=== Begin Enclosure ===

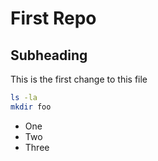 # First Repo

## Subheading

This is the first change to this file

```bash
ls -la
mkdir foo
```


- One
- Two
- Three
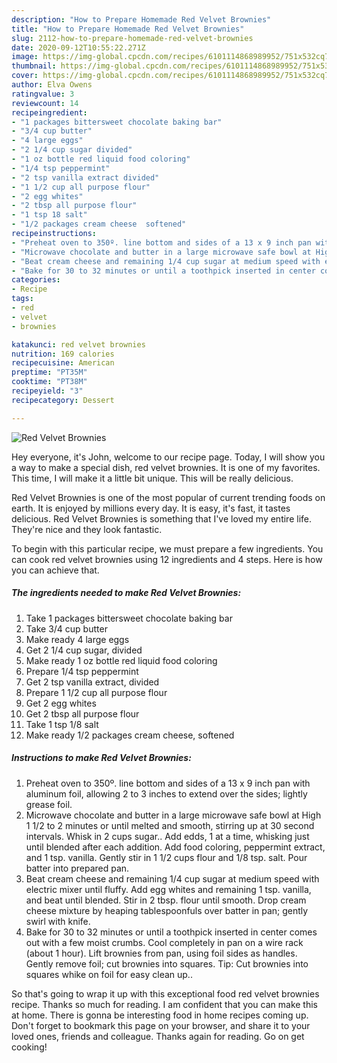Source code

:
 ```yaml
---
description: "How to Prepare Homemade Red Velvet Brownies"
title: "How to Prepare Homemade Red Velvet Brownies"
slug: 2112-how-to-prepare-homemade-red-velvet-brownies
date: 2020-09-12T10:55:22.271Z
image: https://img-global.cpcdn.com/recipes/6101114868989952/751x532cq70/red-velvet-brownies-recipe-main-photo.jpg
thumbnail: https://img-global.cpcdn.com/recipes/6101114868989952/751x532cq70/red-velvet-brownies-recipe-main-photo.jpg
cover: https://img-global.cpcdn.com/recipes/6101114868989952/751x532cq70/red-velvet-brownies-recipe-main-photo.jpg
author: Elva Owens
ratingvalue: 3
reviewcount: 14
recipeingredient:
- "1 packages bittersweet chocolate baking bar"
- "3/4 cup butter"
- "4 large eggs"
- "2 1/4 cup sugar divided"
- "1 oz bottle red liquid food coloring"
- "1/4 tsp peppermint"
- "2 tsp vanilla extract divided"
- "1 1/2 cup all purpose flour"
- "2 egg whites"
- "2 tbsp all purpose flour"
- "1 tsp 18 salt"
- "1/2 packages cream cheese  softened"
recipeinstructions:
- "Preheat oven to 350º. line bottom and sides of a 13 x 9 inch pan with aluminum foil, allowing 2 to 3 inches to extend over the sides; lightly grease foil."
- "Microwave chocolate and butter in a large microwave safe bowl at High 1 1/2 to 2 minutes or until melted and smooth, stirring up at 30 second intervals. Whisk in 2 cups sugar.. Add edds, 1 at a time, whisking just until blended after each addition. Add food coloring,  peppermint extract,  and 1 tsp. vanilla.  Gently stir in 1 1/2 cups flour and 1/8 tsp. salt. Pour batter into prepared pan."
- "Beat cream cheese and remaining 1/4 cup sugar at medium speed with electric mixer until fluffy. Add egg whites and remaining 1 tsp. vanilla,  and beat until blended.  Stir in 2 tbsp. flour until smooth. Drop cream cheese mixture by heaping tablespoonfuls over batter in pan; gently swirl with knife."
- "Bake for 30 to 32 minutes or until a toothpick inserted in center comes out with a few moist crumbs. Cool completely in pan on a wire rack (about 1 hour). Lift brownies from pan, using foil sides as handles. Gently remove foil; cut brownies into squares.  Tip: Cut brownies into squares whike on foil for easy clean up.."
categories:
- Recipe
tags:
- red
- velvet
- brownies

katakunci: red velvet brownies 
nutrition: 169 calories
recipecuisine: American
preptime: "PT35M"
cooktime: "PT38M"
recipeyield: "3"
recipecategory: Dessert

---
```



![Red Velvet Brownies](https://img-global.cpcdn.com/recipes/6101114868989952/751x532cq70/red-velvet-brownies-recipe-main-photo.jpg)

Hey everyone, it's John, welcome to our recipe page. Today, I will show you a way to make a special dish, red velvet brownies. It is one of my favorites. This time, I will make it a little bit unique. This will be really delicious.



Red Velvet Brownies is one of the most popular of current trending foods on earth. It is enjoyed by millions every day. It is easy, it's fast, it tastes delicious. Red Velvet Brownies is something that I've loved my entire life. They're nice and they look fantastic.


To begin with this particular recipe, we must prepare a few ingredients. You can cook red velvet brownies using 12 ingredients and 4 steps. Here is how you can achieve that.

<!--inarticleads1-->

##### The ingredients needed to make Red Velvet Brownies:

1. Take 1 packages bittersweet chocolate baking bar
1. Take 3/4 cup butter
1. Make ready 4 large eggs
1. Get 2 1/4 cup sugar, divided
1. Make ready 1 oz bottle red liquid food coloring
1. Prepare 1/4 tsp peppermint
1. Get 2 tsp vanilla extract, divided
1. Prepare 1 1/2 cup all purpose flour
1. Get 2 egg whites
1. Get 2 tbsp all purpose flour
1. Take 1 tsp 1/8 salt
1. Make ready 1/2 packages cream cheese,  softened




<!--inarticleads2-->

##### Instructions to make Red Velvet Brownies:

1. Preheat oven to 350º. line bottom and sides of a 13 x 9 inch pan with aluminum foil, allowing 2 to 3 inches to extend over the sides; lightly grease foil.
1. Microwave chocolate and butter in a large microwave safe bowl at High 1 1/2 to 2 minutes or until melted and smooth, stirring up at 30 second intervals. Whisk in 2 cups sugar.. Add edds, 1 at a time, whisking just until blended after each addition. Add food coloring,  peppermint extract,  and 1 tsp. vanilla.  Gently stir in 1 1/2 cups flour and 1/8 tsp. salt. Pour batter into prepared pan.
1. Beat cream cheese and remaining 1/4 cup sugar at medium speed with electric mixer until fluffy. Add egg whites and remaining 1 tsp. vanilla,  and beat until blended.  Stir in 2 tbsp. flour until smooth. Drop cream cheese mixture by heaping tablespoonfuls over batter in pan; gently swirl with knife.
1. Bake for 30 to 32 minutes or until a toothpick inserted in center comes out with a few moist crumbs. Cool completely in pan on a wire rack (about 1 hour). Lift brownies from pan, using foil sides as handles. Gently remove foil; cut brownies into squares.  Tip: Cut brownies into squares whike on foil for easy clean up..




So that's going to wrap it up with this exceptional food red velvet brownies recipe. Thanks so much for reading. I am confident that you can make this at home. There is gonna be interesting food in home recipes coming up. Don't forget to bookmark this page on your browser, and share it to your loved ones, friends and colleague. Thanks again for reading. Go on get cooking!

=== End Enclosure ===

■ Try it
Everything in the records above is to be copied exactly, except the pictures.

■ Answer space
 # First Repo

## Subheading

This is the first change to this file

```bash
ls -la
mkdir foo
```


- One
- Two
- Three
Source code

:
 ```yaml
---
description: "How to Prepare Homemade Red Velvet Brownies"
title: "How to Prepare Homemade Red Velvet Brownies"
slug: 2112-how-to-prepare-homemade-red-velvet-brownies
date: 2020-09-12T10:55:22.271Z
image: https://img-global.cpcdn.com/recipes/6101114868989952/751x532cq70/red-velvet-brownies-recipe-main-photo.jpg
thumbnail: https://img-global.cpcdn.com/recipes/6101114868989952/751x532cq70/red-velvet-brownies-recipe-main-photo.jpg
cover: https://img-global.cpcdn.com/recipes/6101114868989952/751x532cq70/red-velvet-brownies-recipe-main-photo.jpg
author: Elva Owens
ratingvalue: 3
reviewcount: 14
recipeingredient:
- "1 packages bittersweet chocolate baking bar"
- "3/4 cup butter"
- "4 large eggs"
- "2 1/4 cup sugar divided"
- "1 oz bottle red liquid food coloring"
- "1/4 tsp peppermint"
- "2 tsp vanilla extract divided"
- "1 1/2 cup all purpose flour"
- "2 egg whites"
- "2 tbsp all purpose flour"
- "1 tsp 18 salt"
- "1/2 packages cream cheese  softened"
recipeinstructions:
- "Preheat oven to 350º. line bottom and sides of a 13 x 9 inch pan with aluminum foil, allowing 2 to 3 inches to extend over the sides; lightly grease foil."
- "Microwave chocolate and butter in a large microwave safe bowl at High 1 1/2 to 2 minutes or until melted and smooth, stirring up at 30 second intervals. Whisk in 2 cups sugar.. Add edds, 1 at a time, whisking just until blended after each addition. Add food coloring,  peppermint extract,  and 1 tsp. vanilla.  Gently stir in 1 1/2 cups flour and 1/8 tsp. salt. Pour batter into prepared pan."
- "Beat cream cheese and remaining 1/4 cup sugar at medium speed with electric mixer until fluffy. Add egg whites and remaining 1 tsp. vanilla,  and beat until blended.  Stir in 2 tbsp. flour until smooth. Drop cream cheese mixture by heaping tablespoonfuls over batter in pan; gently swirl with knife."
- "Bake for 30 to 32 minutes or until a toothpick inserted in center comes out with a few moist crumbs. Cool completely in pan on a wire rack (about 1 hour). Lift brownies from pan, using foil sides as handles. Gently remove foil; cut brownies into squares.  Tip: Cut brownies into squares whike on foil for easy clean up.."
categories:
- Recipe
tags:
- red
- velvet
- brownies

katakunci: red velvet brownies 
nutrition: 169 calories
recipecuisine: American
preptime: "PT35M"
cooktime: "PT38M"
recipeyield: "3"
recipecategory: Dessert

---
```



![Red Velvet Brownies](https://img-global.cpcdn.com/recipes/6101114868989952/751x532cq70/red-velvet-brownies-recipe-main-photo.jpg)

Hey everyone, it's John, welcome to our recipe page. Today, I will show you a way to make a special dish, red velvet brownies. It is one of my favorites. This time, I will make it a little bit unique. This will be really delicious.



Red Velvet Brownies is one of the most popular of current trending foods on earth. It is enjoyed by millions every day. It is easy, it's fast, it tastes delicious. Red Velvet Brownies is something that I've loved my entire life. They're nice and they look fantastic.


To begin with this particular recipe, we must prepare a few ingredients. You can cook red velvet brownies using 12 ingredients and 4 steps. Here is how you can achieve that.

<!--inarticleads1-->

##### The ingredients needed to make Red Velvet Brownies:

1. Take 1 packages bittersweet chocolate baking bar
1. Take 3/4 cup butter
1. Make ready 4 large eggs
1. Get 2 1/4 cup sugar, divided
1. Make ready 1 oz bottle red liquid food coloring
1. Prepare 1/4 tsp peppermint
1. Get 2 tsp vanilla extract, divided
1. Prepare 1 1/2 cup all purpose flour
1. Get 2 egg whites
1. Get 2 tbsp all purpose flour
1. Take 1 tsp 1/8 salt
1. Make ready 1/2 packages cream cheese,  softened




<!--inarticleads2-->

##### Instructions to make Red Velvet Brownies:

1. Preheat oven to 350º. line bottom and sides of a 13 x 9 inch pan with aluminum foil, allowing 2 to 3 inches to extend over the sides; lightly grease foil.
1. Microwave chocolate and butter in a large microwave safe bowl at High 1 1/2 to 2 minutes or until melted and smooth, stirring up at 30 second intervals. Whisk in 2 cups sugar.. Add edds, 1 at a time, whisking just until blended after each addition. Add food coloring,  peppermint extract,  and 1 tsp. vanilla.  Gently stir in 1 1/2 cups flour and 1/8 tsp. salt. Pour batter into prepared pan.
1. Beat cream cheese and remaining 1/4 cup sugar at medium speed with electric mixer until fluffy. Add egg whites and remaining 1 tsp. vanilla,  and beat until blended.  Stir in 2 tbsp. flour until smooth. Drop cream cheese mixture by heaping tablespoonfuls over batter in pan; gently swirl with knife.
1. Bake for 30 to 32 minutes or until a toothpick inserted in center comes out with a few moist crumbs. Cool completely in pan on a wire rack (about 1 hour). Lift brownies from pan, using foil sides as handles. Gently remove foil; cut brownies into squares.  Tip: Cut brownies into squares whike on foil for easy clean up..




So that's going to wrap it up with this exceptional food red velvet brownies recipe. Thanks so much for reading. I am confident that you can make this at home. There is gonna be interesting food in home recipes coming up. Don't forget to bookmark this page on your browser, and share it to your loved ones, friends and colleague. Thanks again for reading. Go on get cooking!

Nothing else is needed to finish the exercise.